Exercise details: Copy out each line of the data that holds the word "Attendance".

Stored data:

◆ ◆ ◆

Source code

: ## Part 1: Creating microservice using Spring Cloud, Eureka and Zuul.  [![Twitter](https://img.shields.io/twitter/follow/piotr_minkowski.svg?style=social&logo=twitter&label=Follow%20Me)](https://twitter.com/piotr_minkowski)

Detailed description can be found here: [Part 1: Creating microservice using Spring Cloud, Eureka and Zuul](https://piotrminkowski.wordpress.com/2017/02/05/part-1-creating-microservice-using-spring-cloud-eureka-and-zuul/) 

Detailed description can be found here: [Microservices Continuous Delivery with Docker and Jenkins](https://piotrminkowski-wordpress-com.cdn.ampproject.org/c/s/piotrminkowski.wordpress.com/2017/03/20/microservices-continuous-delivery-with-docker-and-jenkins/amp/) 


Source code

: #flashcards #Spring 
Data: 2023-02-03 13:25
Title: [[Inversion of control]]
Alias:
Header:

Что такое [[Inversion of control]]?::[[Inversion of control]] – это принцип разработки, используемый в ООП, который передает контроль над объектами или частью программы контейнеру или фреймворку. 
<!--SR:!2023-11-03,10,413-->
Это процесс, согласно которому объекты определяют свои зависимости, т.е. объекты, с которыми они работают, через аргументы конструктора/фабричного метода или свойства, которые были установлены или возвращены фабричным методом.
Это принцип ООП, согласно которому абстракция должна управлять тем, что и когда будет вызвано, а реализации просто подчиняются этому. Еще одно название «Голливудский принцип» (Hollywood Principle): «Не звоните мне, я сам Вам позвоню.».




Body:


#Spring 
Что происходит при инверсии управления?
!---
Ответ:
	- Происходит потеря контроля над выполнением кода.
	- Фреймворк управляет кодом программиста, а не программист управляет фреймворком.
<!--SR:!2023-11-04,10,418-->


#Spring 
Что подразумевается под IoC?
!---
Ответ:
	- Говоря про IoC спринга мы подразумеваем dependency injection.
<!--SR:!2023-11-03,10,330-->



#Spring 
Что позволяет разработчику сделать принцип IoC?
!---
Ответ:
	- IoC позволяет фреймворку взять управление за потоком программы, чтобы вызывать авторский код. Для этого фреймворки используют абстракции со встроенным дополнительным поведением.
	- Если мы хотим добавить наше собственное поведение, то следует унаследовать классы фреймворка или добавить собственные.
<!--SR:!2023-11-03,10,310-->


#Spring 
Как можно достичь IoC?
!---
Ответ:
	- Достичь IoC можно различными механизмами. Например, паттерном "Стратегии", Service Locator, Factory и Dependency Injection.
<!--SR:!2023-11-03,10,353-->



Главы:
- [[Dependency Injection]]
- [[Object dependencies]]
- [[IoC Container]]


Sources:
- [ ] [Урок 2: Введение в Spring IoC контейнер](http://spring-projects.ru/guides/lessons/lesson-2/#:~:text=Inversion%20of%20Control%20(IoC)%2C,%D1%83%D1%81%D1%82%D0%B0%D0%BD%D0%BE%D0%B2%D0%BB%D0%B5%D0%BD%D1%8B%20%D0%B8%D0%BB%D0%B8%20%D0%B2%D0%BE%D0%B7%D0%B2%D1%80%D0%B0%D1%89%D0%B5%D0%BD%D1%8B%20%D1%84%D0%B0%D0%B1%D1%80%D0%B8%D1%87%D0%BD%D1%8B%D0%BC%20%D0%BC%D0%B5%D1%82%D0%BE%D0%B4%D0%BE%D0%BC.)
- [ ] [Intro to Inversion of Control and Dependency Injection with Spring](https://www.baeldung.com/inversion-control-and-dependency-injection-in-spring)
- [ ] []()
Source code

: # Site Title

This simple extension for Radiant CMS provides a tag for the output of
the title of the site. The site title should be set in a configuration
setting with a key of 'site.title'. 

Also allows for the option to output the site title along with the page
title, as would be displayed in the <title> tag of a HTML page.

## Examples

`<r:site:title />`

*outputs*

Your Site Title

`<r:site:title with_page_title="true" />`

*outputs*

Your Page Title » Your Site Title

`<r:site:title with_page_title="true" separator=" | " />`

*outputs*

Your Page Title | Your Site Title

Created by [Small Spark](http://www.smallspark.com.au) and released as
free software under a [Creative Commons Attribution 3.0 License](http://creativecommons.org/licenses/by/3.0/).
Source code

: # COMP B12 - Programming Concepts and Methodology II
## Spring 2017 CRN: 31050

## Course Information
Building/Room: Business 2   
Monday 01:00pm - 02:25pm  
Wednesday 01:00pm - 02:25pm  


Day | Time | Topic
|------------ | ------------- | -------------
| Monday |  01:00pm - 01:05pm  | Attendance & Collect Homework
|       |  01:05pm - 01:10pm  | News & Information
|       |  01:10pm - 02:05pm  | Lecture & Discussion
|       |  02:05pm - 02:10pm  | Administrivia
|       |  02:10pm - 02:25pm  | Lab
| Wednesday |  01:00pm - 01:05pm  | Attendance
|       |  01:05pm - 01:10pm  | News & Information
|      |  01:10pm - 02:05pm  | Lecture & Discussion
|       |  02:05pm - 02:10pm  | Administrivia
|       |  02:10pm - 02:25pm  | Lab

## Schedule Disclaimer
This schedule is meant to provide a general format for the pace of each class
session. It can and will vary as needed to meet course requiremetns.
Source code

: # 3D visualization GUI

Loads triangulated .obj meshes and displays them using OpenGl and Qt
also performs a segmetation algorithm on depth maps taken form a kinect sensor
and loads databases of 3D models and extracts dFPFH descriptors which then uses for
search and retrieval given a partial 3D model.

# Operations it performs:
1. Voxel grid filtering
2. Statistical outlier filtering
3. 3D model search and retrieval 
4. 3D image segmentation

◆ ◆ ◆

Completed task:
| Monday |  01:00pm - 01:05pm  | Attendance & Collect Homework
| Wednesday |  01:00pm - 01:05pm  | Attendance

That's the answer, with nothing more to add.